[Dataset entries]
= = = = = = =
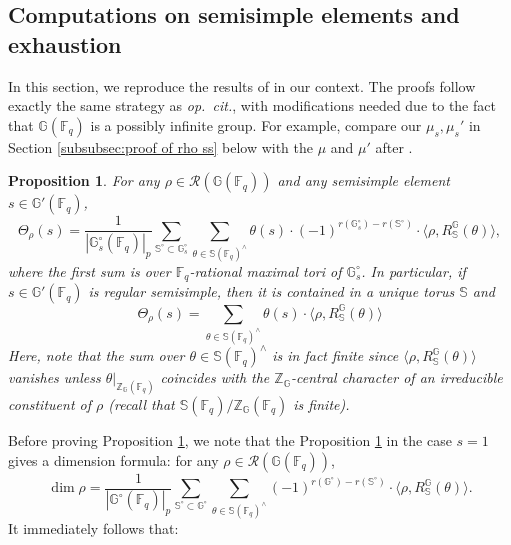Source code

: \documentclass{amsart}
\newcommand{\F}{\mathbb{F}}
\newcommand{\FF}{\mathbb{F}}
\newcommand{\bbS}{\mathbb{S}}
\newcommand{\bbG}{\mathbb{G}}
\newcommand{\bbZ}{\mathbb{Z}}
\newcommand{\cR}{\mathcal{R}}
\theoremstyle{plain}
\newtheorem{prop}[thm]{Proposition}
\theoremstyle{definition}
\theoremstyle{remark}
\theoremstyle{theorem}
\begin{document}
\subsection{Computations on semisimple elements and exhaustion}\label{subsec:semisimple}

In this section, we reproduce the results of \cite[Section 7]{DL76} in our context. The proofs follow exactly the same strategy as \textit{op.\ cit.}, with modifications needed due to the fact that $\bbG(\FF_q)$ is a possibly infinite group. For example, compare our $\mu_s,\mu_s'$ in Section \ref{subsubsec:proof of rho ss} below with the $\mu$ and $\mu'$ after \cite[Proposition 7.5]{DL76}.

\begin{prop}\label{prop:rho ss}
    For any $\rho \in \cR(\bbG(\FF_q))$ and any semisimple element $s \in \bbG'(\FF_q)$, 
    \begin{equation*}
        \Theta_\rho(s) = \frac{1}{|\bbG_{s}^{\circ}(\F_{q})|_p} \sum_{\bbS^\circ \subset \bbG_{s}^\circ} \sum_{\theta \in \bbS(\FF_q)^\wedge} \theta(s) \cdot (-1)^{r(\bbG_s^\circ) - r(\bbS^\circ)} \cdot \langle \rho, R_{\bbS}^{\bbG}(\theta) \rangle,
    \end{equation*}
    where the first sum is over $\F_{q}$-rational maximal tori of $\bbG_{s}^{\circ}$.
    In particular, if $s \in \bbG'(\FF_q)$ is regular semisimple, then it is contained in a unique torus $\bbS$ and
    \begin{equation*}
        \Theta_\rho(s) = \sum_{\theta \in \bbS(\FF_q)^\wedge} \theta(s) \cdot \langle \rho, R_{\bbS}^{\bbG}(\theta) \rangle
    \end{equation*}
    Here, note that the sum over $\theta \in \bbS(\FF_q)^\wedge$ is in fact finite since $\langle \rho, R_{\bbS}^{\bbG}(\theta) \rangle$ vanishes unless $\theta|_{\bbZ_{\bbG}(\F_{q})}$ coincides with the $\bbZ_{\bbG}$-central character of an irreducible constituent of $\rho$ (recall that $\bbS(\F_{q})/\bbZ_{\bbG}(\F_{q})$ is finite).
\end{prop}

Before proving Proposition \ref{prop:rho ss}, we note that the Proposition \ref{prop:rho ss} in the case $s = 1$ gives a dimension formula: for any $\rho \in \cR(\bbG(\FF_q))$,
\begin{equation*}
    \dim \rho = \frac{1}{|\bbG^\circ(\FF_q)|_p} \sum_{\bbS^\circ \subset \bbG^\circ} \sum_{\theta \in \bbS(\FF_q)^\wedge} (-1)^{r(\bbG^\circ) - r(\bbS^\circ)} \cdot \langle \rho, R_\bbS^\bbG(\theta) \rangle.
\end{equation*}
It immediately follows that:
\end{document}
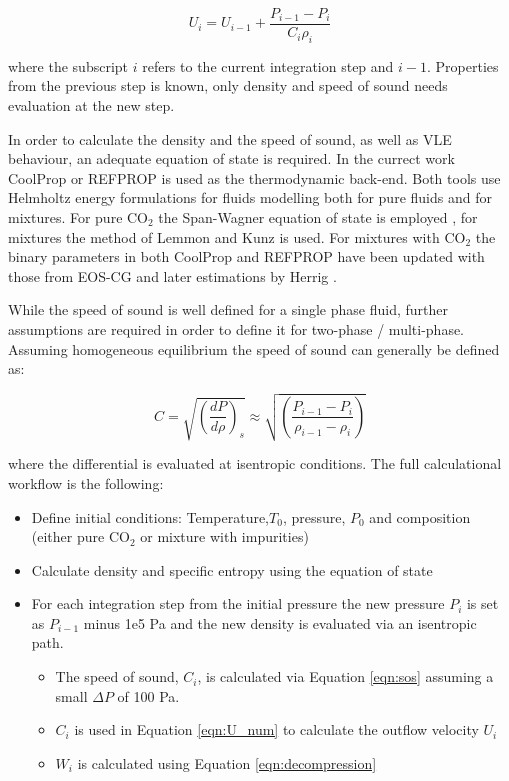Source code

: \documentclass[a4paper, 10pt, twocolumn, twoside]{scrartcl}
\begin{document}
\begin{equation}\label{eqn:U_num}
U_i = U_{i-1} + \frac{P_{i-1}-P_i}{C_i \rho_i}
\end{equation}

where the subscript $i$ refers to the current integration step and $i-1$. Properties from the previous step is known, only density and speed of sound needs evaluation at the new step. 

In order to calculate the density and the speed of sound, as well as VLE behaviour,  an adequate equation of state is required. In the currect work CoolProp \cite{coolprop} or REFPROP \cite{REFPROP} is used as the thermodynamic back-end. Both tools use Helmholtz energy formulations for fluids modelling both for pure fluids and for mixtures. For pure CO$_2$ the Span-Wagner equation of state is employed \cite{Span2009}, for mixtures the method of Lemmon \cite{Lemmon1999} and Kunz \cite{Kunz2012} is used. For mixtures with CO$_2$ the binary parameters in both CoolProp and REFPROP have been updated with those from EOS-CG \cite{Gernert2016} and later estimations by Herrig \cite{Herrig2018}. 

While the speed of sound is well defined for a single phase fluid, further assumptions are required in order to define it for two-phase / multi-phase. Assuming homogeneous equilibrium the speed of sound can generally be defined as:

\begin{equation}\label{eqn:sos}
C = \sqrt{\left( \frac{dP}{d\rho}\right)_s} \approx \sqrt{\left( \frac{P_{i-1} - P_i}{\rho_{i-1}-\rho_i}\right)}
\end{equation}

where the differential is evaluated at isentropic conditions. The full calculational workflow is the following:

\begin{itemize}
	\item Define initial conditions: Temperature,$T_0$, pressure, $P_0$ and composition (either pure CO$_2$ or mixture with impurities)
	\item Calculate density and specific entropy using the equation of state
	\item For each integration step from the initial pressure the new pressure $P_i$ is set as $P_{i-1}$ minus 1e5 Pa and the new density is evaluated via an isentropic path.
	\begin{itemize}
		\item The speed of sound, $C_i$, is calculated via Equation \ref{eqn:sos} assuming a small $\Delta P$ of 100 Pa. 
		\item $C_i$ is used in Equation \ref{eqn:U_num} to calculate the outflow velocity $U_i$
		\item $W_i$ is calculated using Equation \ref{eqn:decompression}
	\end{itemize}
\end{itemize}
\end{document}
= = = = = = =
EXERCISE.
Return all the lines above exactly; none of the pictures should appear.

TASK OUTPUT.
Source code

: \documentclass{amsart}
\newcommand{\F}{\mathbb{F}}
\newcommand{\FF}{\mathbb{F}}
\newcommand{\bbS}{\mathbb{S}}
\newcommand{\bbG}{\mathbb{G}}
\newcommand{\bbZ}{\mathbb{Z}}
\newcommand{\cR}{\mathcal{R}}
\theoremstyle{plain}
\newtheorem{prop}[thm]{Proposition}
\theoremstyle{definition}
\theoremstyle{remark}
\theoremstyle{theorem}
\begin{document}
\subsection{Computations on semisimple elements and exhaustion}\label{subsec:semisimple}

In this section, we reproduce the results of \cite[Section 7]{DL76} in our context. The proofs follow exactly the same strategy as \textit{op.\ cit.}, with modifications needed due to the fact that $\bbG(\FF_q)$ is a possibly infinite group. For example, compare our $\mu_s,\mu_s'$ in Section \ref{subsubsec:proof of rho ss} below with the $\mu$ and $\mu'$ after \cite[Proposition 7.5]{DL76}.

\begin{prop}\label{prop:rho ss}
    For any $\rho \in \cR(\bbG(\FF_q))$ and any semisimple element $s \in \bbG'(\FF_q)$, 
    \begin{equation*}
        \Theta_\rho(s) = \frac{1}{|\bbG_{s}^{\circ}(\F_{q})|_p} \sum_{\bbS^\circ \subset \bbG_{s}^\circ} \sum_{\theta \in \bbS(\FF_q)^\wedge} \theta(s) \cdot (-1)^{r(\bbG_s^\circ) - r(\bbS^\circ)} \cdot \langle \rho, R_{\bbS}^{\bbG}(\theta) \rangle,
    \end{equation*}
    where the first sum is over $\F_{q}$-rational maximal tori of $\bbG_{s}^{\circ}$.
    In particular, if $s \in \bbG'(\FF_q)$ is regular semisimple, then it is contained in a unique torus $\bbS$ and
    \begin{equation*}
        \Theta_\rho(s) = \sum_{\theta \in \bbS(\FF_q)^\wedge} \theta(s) \cdot \langle \rho, R_{\bbS}^{\bbG}(\theta) \rangle
    \end{equation*}
    Here, note that the sum over $\theta \in \bbS(\FF_q)^\wedge$ is in fact finite since $\langle \rho, R_{\bbS}^{\bbG}(\theta) \rangle$ vanishes unless $\theta|_{\bbZ_{\bbG}(\F_{q})}$ coincides with the $\bbZ_{\bbG}$-central character of an irreducible constituent of $\rho$ (recall that $\bbS(\F_{q})/\bbZ_{\bbG}(\F_{q})$ is finite).
\end{prop}

Before proving Proposition \ref{prop:rho ss}, we note that the Proposition \ref{prop:rho ss} in the case $s = 1$ gives a dimension formula: for any $\rho \in \cR(\bbG(\FF_q))$,
\begin{equation*}
    \dim \rho = \frac{1}{|\bbG^\circ(\FF_q)|_p} \sum_{\bbS^\circ \subset \bbG^\circ} \sum_{\theta \in \bbS(\FF_q)^\wedge} (-1)^{r(\bbG^\circ) - r(\bbS^\circ)} \cdot \langle \rho, R_\bbS^\bbG(\theta) \rangle.
\end{equation*}
It immediately follows that:
\end{document}
Source code

: \documentclass[a4paper, 10pt, twocolumn, twoside]{scrartcl}
\begin{document}
\begin{equation}\label{eqn:U_num}
U_i = U_{i-1} + \frac{P_{i-1}-P_i}{C_i \rho_i}
\end{equation}

where the subscript $i$ refers to the current integration step and $i-1$. Properties from the previous step is known, only density and speed of sound needs evaluation at the new step. 

In order to calculate the density and the speed of sound, as well as VLE behaviour,  an adequate equation of state is required. In the currect work CoolProp \cite{coolprop} or REFPROP \cite{REFPROP} is used as the thermodynamic back-end. Both tools use Helmholtz energy formulations for fluids modelling both for pure fluids and for mixtures. For pure CO$_2$ the Span-Wagner equation of state is employed \cite{Span2009}, for mixtures the method of Lemmon \cite{Lemmon1999} and Kunz \cite{Kunz2012} is used. For mixtures with CO$_2$ the binary parameters in both CoolProp and REFPROP have been updated with those from EOS-CG \cite{Gernert2016} and later estimations by Herrig \cite{Herrig2018}. 

While the speed of sound is well defined for a single phase fluid, further assumptions are required in order to define it for two-phase / multi-phase. Assuming homogeneous equilibrium the speed of sound can generally be defined as:

\begin{equation}\label{eqn:sos}
C = \sqrt{\left( \frac{dP}{d\rho}\right)_s} \approx \sqrt{\left( \frac{P_{i-1} - P_i}{\rho_{i-1}-\rho_i}\right)}
\end{equation}

where the differential is evaluated at isentropic conditions. The full calculational workflow is the following:

\begin{itemize}
	\item Define initial conditions: Temperature,$T_0$, pressure, $P_0$ and composition (either pure CO$_2$ or mixture with impurities)
	\item Calculate density and specific entropy using the equation of state
	\item For each integration step from the initial pressure the new pressure $P_i$ is set as $P_{i-1}$ minus 1e5 Pa and the new density is evaluated via an isentropic path.
	\begin{itemize}
		\item The speed of sound, $C_i$, is calculated via Equation \ref{eqn:sos} assuming a small $\Delta P$ of 100 Pa. 
		\item $C_i$ is used in Equation \ref{eqn:U_num} to calculate the outflow velocity $U_i$
		\item $W_i$ is calculated using Equation \ref{eqn:decompression}
	\end{itemize}
\end{itemize}
\end{document}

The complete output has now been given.